- **WHAT TO PRODUCE**
Look through the records below and copy each line that includes the word "driven".

- **EXERCISE MATERIAL**
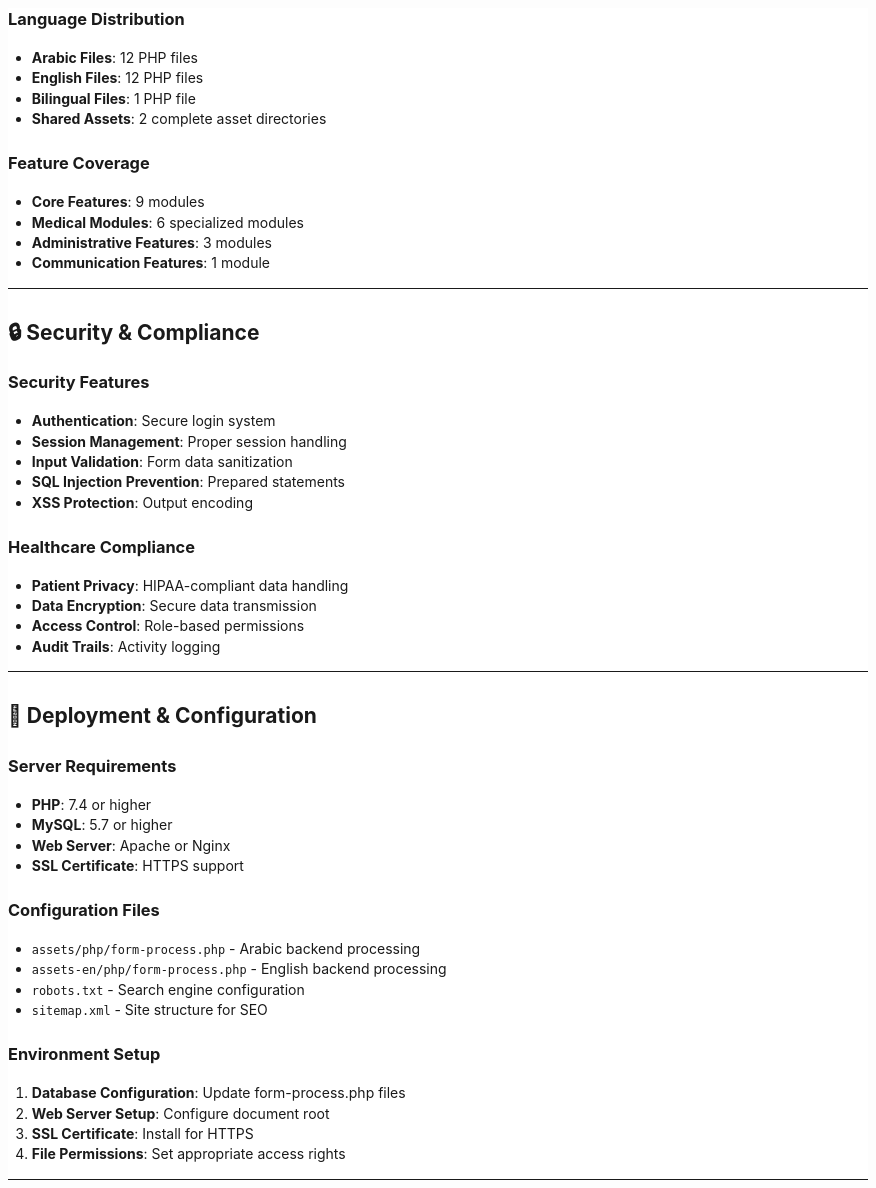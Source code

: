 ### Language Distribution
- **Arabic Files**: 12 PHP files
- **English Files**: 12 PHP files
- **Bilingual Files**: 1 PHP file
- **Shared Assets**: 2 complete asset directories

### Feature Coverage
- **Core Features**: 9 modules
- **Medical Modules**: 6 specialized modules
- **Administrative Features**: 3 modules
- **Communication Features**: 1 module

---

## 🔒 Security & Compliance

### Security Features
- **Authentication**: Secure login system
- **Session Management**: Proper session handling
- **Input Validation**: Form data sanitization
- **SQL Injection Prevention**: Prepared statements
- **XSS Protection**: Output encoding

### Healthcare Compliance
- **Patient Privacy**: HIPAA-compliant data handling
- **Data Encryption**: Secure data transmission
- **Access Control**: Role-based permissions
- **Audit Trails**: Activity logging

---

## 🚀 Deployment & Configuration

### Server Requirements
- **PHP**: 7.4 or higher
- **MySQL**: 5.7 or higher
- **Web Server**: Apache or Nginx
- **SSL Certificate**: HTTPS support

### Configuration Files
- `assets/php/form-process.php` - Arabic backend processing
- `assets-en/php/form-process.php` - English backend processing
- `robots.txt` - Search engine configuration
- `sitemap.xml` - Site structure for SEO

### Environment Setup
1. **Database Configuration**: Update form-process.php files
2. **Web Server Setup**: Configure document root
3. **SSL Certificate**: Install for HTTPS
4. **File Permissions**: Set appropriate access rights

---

---

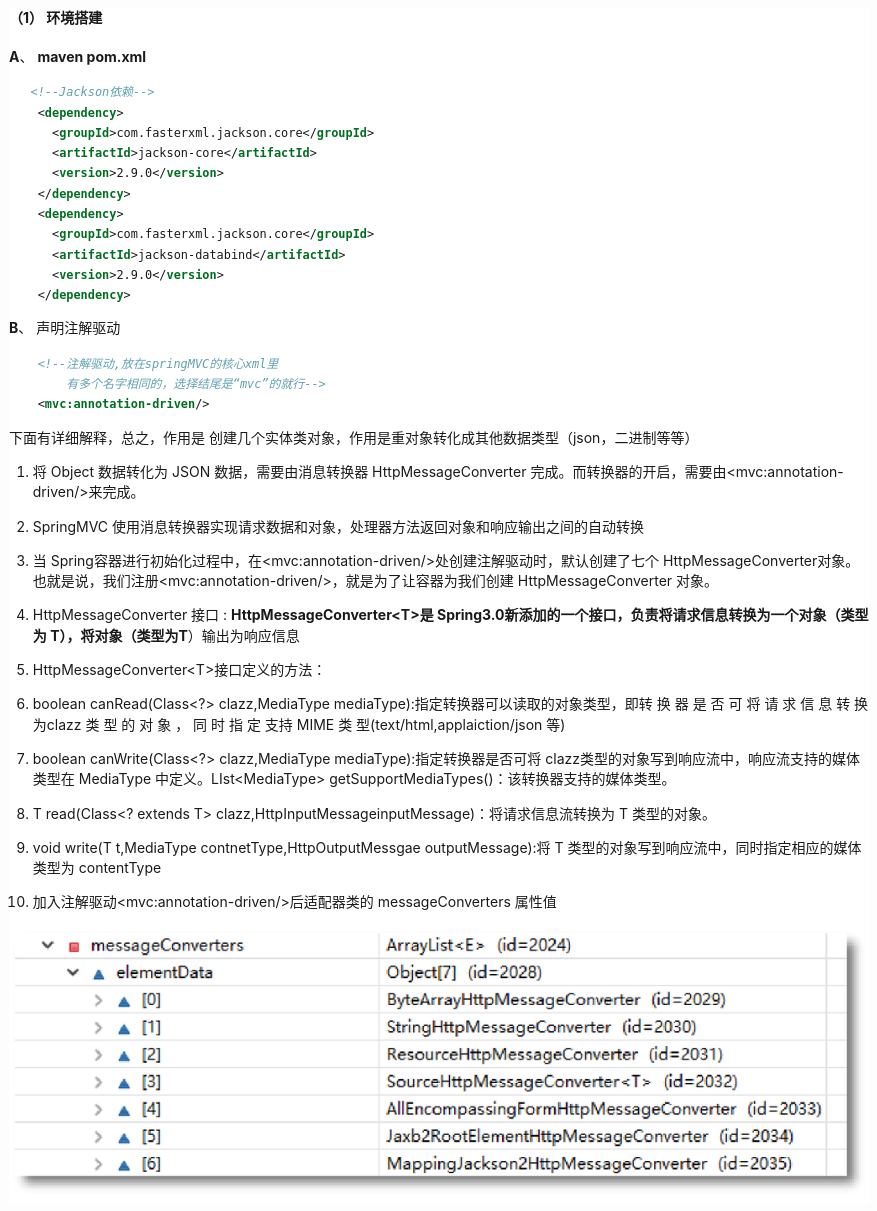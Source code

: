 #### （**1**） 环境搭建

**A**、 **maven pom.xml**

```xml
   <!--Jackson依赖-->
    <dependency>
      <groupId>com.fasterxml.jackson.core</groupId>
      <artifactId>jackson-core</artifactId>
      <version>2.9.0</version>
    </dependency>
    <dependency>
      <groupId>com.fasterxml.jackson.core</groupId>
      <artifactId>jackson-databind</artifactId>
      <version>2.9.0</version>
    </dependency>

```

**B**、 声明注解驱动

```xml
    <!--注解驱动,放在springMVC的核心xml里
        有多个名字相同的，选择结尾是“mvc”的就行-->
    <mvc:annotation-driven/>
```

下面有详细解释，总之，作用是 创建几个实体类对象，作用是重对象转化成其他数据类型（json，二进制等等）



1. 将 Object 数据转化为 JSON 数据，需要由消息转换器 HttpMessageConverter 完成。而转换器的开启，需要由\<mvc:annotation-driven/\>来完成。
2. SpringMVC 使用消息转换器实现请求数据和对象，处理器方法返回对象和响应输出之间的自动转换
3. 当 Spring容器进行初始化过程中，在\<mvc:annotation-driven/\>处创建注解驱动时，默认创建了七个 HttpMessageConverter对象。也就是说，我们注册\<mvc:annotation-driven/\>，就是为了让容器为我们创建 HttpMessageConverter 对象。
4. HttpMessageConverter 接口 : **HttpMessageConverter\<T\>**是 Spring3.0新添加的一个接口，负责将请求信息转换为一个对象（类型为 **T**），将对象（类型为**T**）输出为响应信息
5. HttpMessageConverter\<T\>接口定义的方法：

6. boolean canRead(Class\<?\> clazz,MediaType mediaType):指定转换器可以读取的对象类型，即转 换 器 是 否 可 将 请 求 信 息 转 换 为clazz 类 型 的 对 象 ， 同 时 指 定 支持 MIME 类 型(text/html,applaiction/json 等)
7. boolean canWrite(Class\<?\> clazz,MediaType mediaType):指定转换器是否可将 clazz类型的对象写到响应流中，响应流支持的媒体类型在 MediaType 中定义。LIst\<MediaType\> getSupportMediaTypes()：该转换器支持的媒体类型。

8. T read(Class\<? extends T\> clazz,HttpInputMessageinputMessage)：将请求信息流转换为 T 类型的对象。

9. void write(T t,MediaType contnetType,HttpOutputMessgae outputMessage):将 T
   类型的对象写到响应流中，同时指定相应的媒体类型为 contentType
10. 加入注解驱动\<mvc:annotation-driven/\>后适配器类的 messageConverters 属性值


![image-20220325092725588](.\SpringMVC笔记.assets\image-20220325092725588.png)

- **SOLUTION TO THE EXERCISE**
    <mvc:annotation-driven/>
1. 将 Object 数据转化为 JSON 数据，需要由消息转换器 HttpMessageConverter 完成。而转换器的开启，需要由\<mvc:annotation-driven/\>来完成。
3. 当 Spring容器进行初始化过程中，在\<mvc:annotation-driven/\>处创建注解驱动时，默认创建了七个 HttpMessageConverter对象。也就是说，我们注册\<mvc:annotation-driven/\>，就是为了让容器为我们创建 HttpMessageConverter 对象。
10. 加入注解驱动\<mvc:annotation-driven/\>后适配器类的 messageConverters 属性值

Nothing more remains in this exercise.